### Exercise aim
Every line below from the one containing "### git reset soft" through the one containing "- [Flow Chart](##flow-chart)" is to be printed exactly, with the pictures omitted.

### Information supplied
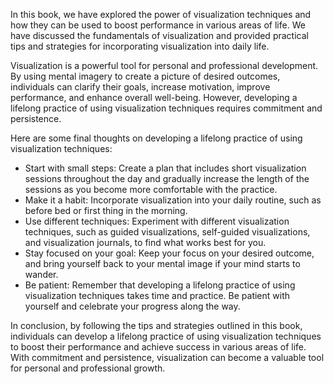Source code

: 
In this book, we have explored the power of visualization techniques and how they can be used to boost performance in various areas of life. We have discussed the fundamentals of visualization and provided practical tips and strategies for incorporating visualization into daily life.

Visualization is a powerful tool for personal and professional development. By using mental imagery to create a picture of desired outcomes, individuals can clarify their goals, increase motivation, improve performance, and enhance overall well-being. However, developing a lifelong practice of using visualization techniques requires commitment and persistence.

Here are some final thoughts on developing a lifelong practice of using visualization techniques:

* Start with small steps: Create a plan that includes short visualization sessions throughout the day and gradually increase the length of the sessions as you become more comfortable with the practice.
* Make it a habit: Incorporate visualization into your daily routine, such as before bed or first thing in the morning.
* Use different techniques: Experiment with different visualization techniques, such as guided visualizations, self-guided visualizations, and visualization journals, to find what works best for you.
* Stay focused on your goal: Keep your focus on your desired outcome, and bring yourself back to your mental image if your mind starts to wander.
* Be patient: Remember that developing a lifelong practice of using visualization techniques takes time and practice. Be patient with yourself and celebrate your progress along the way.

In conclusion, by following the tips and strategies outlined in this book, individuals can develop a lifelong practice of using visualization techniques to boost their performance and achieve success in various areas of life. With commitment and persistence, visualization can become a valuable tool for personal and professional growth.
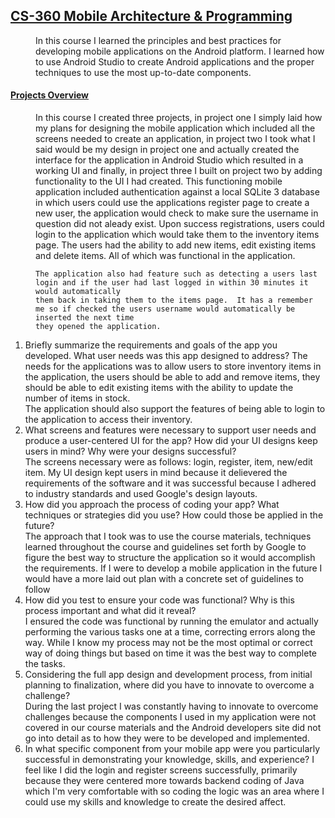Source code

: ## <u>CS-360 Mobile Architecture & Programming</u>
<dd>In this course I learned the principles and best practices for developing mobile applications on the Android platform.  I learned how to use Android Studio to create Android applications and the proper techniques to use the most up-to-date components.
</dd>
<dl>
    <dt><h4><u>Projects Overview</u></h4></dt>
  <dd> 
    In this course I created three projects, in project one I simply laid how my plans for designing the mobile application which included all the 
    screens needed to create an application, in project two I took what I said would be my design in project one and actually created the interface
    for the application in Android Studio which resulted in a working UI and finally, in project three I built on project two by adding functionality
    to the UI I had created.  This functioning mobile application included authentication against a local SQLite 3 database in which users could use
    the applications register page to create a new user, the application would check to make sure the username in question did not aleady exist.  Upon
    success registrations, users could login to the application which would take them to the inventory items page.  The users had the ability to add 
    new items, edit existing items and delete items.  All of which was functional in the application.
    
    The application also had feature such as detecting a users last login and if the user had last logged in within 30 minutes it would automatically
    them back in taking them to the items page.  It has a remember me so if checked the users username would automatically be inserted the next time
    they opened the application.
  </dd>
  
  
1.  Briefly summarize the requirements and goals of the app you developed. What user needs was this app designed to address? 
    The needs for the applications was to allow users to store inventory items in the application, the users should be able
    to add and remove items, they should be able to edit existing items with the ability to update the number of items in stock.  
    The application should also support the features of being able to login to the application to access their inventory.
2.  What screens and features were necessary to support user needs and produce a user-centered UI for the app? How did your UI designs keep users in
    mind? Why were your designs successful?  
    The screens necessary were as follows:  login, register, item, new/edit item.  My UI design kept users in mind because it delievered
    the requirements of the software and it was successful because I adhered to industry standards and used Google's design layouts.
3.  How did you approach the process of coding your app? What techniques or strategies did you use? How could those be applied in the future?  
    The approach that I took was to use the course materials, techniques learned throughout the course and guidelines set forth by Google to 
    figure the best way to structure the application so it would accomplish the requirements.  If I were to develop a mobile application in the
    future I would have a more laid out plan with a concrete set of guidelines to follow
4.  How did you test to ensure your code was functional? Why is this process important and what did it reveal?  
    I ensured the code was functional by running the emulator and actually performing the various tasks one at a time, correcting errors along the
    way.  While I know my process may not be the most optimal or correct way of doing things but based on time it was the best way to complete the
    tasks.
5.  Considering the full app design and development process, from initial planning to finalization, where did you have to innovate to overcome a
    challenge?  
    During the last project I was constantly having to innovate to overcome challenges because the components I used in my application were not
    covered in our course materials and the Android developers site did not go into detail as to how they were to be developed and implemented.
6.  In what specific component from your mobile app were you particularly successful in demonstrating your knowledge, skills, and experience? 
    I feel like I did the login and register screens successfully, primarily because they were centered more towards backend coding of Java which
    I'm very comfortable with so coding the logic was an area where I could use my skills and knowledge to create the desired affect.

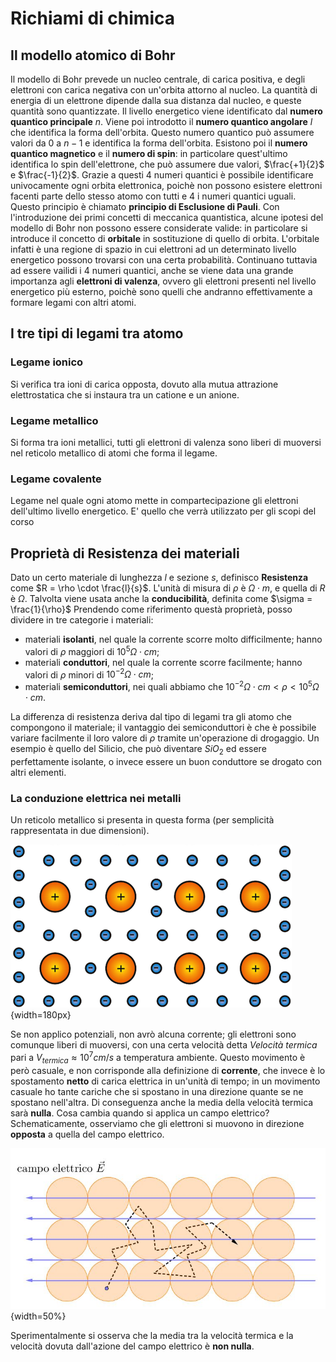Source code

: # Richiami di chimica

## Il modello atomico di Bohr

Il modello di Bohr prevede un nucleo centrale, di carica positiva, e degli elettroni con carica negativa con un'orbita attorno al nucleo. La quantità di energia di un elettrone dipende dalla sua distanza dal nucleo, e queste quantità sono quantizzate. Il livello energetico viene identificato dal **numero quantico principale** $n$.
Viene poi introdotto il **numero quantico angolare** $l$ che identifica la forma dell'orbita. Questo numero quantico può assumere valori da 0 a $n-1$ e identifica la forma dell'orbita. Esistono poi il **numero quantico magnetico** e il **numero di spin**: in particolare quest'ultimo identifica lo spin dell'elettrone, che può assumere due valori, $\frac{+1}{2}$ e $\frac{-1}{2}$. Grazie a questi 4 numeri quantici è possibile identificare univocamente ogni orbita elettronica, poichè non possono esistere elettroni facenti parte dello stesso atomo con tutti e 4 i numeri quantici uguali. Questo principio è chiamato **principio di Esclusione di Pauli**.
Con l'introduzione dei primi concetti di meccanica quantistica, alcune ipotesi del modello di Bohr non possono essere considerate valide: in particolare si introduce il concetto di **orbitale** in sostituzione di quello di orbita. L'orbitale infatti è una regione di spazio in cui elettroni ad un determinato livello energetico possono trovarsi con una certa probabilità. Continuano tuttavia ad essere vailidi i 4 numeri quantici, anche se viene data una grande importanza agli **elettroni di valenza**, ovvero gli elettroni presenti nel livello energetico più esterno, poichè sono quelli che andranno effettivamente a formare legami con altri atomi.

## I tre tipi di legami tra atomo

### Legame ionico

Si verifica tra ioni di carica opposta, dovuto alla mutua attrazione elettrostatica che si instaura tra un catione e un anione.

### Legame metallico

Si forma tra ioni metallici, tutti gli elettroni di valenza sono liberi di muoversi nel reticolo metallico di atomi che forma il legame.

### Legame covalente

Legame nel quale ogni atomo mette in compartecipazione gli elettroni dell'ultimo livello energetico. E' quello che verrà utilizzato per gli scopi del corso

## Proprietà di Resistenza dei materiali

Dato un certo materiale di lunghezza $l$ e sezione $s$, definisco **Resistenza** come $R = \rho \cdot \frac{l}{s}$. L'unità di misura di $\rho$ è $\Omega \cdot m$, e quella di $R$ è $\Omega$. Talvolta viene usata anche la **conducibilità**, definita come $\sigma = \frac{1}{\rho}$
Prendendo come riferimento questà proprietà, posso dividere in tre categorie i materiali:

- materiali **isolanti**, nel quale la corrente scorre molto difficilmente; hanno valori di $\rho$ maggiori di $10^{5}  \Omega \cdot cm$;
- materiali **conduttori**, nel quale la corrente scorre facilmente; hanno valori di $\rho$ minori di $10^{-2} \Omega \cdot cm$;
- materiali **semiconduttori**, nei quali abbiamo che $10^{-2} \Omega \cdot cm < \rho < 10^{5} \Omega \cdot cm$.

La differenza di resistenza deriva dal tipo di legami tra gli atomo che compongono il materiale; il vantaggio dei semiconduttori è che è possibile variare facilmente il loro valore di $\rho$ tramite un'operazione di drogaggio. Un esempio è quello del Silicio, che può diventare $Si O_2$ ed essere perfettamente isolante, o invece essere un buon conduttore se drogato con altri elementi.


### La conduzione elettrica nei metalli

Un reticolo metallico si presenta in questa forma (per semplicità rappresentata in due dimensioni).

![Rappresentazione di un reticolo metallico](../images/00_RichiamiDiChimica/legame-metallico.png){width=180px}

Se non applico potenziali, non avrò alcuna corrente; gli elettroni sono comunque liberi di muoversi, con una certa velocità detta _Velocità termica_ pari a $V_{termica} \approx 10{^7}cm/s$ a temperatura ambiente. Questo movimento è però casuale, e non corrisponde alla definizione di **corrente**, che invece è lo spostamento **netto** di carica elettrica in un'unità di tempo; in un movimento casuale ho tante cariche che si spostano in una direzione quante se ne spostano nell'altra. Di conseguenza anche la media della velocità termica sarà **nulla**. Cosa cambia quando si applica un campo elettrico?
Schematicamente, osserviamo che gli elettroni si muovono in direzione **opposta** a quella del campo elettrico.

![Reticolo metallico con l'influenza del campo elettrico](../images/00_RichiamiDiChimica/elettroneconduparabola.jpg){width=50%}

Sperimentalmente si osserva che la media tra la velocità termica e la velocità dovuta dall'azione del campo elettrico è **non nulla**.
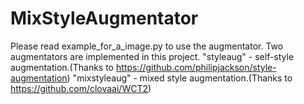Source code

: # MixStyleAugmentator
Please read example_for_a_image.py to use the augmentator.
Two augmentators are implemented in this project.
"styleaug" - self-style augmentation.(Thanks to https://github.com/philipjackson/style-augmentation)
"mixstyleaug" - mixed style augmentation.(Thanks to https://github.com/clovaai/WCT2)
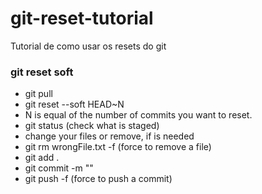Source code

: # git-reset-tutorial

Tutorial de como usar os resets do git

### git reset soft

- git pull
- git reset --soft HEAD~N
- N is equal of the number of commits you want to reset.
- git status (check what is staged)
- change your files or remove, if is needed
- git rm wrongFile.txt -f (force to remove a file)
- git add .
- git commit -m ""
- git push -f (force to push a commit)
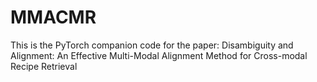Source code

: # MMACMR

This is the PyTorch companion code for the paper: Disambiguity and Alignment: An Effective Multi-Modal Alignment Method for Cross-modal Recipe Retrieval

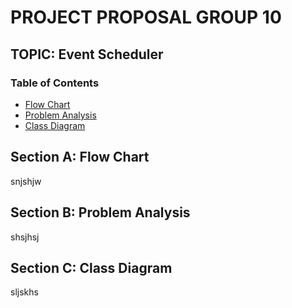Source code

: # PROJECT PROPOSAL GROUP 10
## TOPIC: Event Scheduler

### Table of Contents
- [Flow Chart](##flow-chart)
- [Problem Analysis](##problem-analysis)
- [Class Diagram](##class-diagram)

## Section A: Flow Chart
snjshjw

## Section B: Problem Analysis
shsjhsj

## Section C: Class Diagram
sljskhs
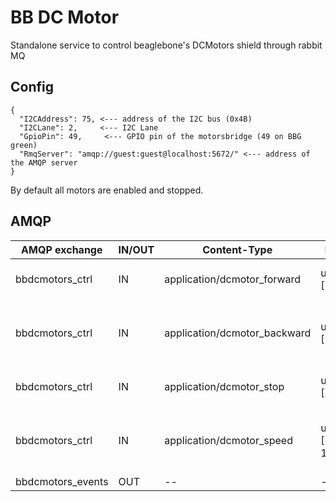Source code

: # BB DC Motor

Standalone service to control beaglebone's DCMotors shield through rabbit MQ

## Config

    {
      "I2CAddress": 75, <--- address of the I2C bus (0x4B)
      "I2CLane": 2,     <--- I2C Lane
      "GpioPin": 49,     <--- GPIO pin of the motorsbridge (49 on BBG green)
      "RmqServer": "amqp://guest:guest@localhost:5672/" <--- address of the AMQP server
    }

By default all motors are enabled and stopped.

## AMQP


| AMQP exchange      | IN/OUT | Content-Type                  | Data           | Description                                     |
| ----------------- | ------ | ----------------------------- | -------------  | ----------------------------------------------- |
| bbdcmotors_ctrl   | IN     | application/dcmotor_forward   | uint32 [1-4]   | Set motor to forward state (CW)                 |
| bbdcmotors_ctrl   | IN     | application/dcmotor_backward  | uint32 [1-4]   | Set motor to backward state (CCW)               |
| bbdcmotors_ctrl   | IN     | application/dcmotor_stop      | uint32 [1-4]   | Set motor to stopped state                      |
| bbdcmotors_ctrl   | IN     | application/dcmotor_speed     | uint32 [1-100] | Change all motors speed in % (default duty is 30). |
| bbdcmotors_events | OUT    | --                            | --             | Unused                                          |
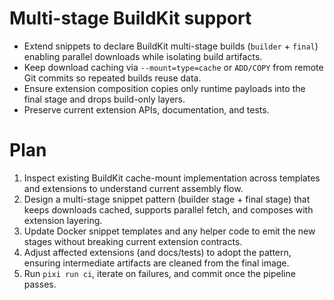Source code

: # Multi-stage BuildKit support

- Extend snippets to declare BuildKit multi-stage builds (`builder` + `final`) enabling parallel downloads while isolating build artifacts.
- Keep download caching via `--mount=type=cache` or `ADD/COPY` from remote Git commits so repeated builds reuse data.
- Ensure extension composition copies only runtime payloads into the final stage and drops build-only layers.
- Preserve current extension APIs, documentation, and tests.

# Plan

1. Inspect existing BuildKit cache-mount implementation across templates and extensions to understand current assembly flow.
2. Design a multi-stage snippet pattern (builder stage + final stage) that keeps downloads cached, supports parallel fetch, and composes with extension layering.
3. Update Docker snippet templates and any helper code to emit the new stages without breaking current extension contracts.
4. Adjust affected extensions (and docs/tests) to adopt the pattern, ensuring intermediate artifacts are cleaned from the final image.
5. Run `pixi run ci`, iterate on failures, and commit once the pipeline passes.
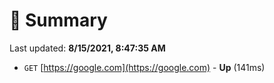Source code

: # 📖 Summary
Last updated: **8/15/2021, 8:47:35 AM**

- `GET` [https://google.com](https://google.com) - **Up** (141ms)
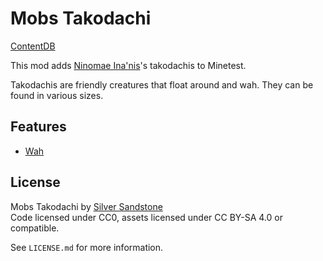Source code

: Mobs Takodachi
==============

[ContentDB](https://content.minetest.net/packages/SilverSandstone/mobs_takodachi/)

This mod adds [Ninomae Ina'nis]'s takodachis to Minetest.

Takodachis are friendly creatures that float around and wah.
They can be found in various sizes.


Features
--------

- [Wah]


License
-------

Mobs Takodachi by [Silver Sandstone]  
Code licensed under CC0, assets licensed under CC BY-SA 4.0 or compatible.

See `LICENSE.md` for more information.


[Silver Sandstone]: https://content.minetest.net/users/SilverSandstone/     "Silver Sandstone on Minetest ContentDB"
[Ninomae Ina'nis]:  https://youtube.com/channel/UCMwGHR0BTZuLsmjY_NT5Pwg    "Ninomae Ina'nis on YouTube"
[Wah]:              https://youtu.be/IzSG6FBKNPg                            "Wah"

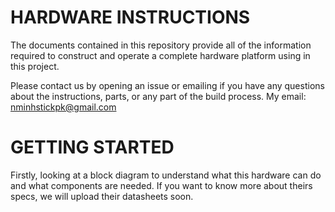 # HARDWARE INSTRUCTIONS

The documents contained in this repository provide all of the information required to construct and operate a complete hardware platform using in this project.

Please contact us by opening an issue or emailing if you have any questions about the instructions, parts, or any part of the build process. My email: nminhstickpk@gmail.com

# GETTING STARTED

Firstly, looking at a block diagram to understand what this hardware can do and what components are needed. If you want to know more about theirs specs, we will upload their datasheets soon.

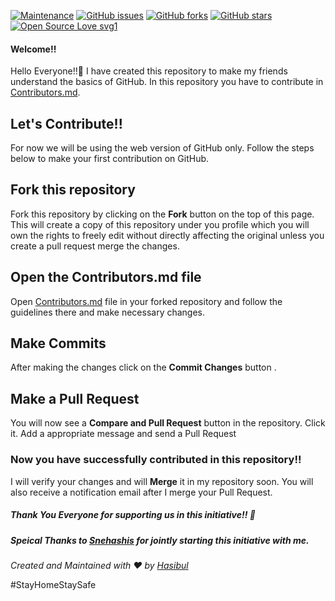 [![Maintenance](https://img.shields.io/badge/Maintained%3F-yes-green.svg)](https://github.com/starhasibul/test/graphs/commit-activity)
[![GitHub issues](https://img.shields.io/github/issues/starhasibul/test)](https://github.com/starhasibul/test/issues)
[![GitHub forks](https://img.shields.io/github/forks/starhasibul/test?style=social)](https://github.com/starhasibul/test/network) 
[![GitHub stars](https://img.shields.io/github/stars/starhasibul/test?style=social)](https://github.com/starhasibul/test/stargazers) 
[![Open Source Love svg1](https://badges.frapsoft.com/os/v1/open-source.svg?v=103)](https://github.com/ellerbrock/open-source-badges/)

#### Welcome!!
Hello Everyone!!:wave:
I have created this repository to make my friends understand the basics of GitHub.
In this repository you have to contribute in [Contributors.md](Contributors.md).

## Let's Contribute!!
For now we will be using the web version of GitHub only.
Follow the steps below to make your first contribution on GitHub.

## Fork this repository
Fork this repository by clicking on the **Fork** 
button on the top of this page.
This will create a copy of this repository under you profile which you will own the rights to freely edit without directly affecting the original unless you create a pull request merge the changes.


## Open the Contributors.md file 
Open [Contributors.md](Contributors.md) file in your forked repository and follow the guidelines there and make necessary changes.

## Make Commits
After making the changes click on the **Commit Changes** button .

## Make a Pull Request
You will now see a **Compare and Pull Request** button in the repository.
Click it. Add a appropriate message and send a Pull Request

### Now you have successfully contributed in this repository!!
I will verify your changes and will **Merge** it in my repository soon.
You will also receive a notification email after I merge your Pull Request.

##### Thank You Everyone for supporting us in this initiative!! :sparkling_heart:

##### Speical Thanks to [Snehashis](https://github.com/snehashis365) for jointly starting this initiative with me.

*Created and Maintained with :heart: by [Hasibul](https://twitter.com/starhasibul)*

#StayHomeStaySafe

### Answer box
### git reset soft

- git pull
- git reset --soft HEAD~N
- N is equal of the number of commits you want to reset.
- git status (check what is staged)
- change your files or remove, if is needed
- git rm wrongFile.txt -f (force to remove a file)
- git add .
- git commit -m ""
- git push -f (force to push a commit)
Source code

: # MMACMR

This is the PyTorch companion code for the paper: Disambiguity and Alignment: An Effective Multi-Modal Alignment Method for Cross-modal Recipe Retrieval

Source code

: # PROJECT PROPOSAL GROUP 10
## TOPIC: Event Scheduler

### Table of Contents
- [Flow Chart](##flow-chart)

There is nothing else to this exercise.